News (Media Awareness Project) - Columbia: Editorial: Elections And Mayhem In Colombia |
Title: | Columbia: Editorial: Elections And Mayhem In Colombia |
Published On: | 1998-05-31 |
Source: | Chicago Tribune (IL) |
Fetched On: | 2008-09-07 09:19:42 |
ELECTIONS AND MAYHEM IN COLOMBIA
As Colombia's Sunday presidential election drew near, bookies in Bogota
could have taken bets not only on which candidate would win but also on
which would survive the campaign. In its May 11 edition, the Colombian
newsweekly Semana reported there had been 18 documented death threats
against Horacio Serpa, candidate of the ruling Liberal Party, and 25
against the main opposition candidate, Andres Pastrana of the Conservative
Party.
That, in brief, is the good news-bad news report from Colombia: An
electoral system that seems to be functioning, but amid a hurricane of
political violence and street crime that has claimed at least 31,000 lives
during the past year alone.
None of the four presidential candidates is likely to win the required 50
percent of the vote in the first round, so a runoff, most likely between
Serpa and Pastrana, is expected for June 21.
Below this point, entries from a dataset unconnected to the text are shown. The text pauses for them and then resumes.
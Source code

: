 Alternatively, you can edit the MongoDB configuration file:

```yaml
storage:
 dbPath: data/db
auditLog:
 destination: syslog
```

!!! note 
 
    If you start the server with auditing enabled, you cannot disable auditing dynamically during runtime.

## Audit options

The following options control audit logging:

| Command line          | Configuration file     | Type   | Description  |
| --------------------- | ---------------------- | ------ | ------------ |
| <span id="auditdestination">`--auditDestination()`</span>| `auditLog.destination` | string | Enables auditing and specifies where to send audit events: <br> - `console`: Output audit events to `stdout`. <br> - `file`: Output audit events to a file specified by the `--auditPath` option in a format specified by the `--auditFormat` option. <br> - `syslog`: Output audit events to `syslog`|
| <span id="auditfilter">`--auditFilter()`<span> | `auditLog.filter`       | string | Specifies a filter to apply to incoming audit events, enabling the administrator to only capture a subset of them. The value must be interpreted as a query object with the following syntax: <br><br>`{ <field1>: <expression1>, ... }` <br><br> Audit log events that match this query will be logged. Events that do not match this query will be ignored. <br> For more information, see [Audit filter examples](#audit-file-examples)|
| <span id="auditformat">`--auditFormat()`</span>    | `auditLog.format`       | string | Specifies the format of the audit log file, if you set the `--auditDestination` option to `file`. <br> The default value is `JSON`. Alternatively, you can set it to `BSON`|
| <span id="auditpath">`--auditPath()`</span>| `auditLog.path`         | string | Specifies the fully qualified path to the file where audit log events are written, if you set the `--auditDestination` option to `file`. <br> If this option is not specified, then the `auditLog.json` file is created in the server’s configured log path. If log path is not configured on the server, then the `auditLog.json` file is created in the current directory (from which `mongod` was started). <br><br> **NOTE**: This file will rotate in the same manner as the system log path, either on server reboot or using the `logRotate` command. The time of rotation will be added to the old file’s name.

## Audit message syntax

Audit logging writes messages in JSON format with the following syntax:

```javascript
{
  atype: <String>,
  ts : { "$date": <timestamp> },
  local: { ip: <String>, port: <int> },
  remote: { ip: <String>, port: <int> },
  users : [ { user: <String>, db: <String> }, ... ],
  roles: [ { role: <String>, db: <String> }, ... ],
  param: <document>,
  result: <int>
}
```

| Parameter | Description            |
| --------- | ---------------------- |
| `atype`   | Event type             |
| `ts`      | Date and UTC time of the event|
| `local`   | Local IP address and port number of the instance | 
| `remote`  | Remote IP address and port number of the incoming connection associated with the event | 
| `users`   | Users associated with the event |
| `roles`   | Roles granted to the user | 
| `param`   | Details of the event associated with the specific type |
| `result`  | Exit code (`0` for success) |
After a winner emerges, whenever that turns out to be, the United States
ought to broaden its Colombia policy from one almost exclusively focused on
drug interdiction to one that presses the country's warring factions toward
a negotiated peace settlement.
Colombia's civil war has been raging for nearly 35 years and has been
aggravated immeasurably by the country's multibillion-dollar narcotics
industry. The two guerrilla fronts, which had formerly espoused Marxist
agendas, have all but abandoned most ideological pretenses and now live on
ransoms and protection money from drug lords. The army supposedly leads the
fight against the guerrillas but in fact has delegated part of its
anti-insurgency mission to paramilitary units that operate with murderous
abandon and have turned large chunks of the countryside into human-rights
hellholes.
Those who despair of breaking this cycle of violence should remember the
recent history of neighboring Guatemala--or El Salvador or Nicaragua, for
that matter--where peace agreements were brokered even after decades of
fighting and hundreds of thousands of casualties.
The U.S., in fact, already has taken some initial steps. On May 20--and
bowing mostly to U.S. pressure--Colombia disbanded the army's notorious
20th Brigade, an intelligence unit accused of atrocities.
Additional pressure by Washington--Colombia's chief source of military
aid--should be applied to force the 146,000-man army to disassociate itself
from the paramilitary units and to investigate alleged atrocities. The
Leahy amendment, approved by Congress last year, stipulates that the U.S.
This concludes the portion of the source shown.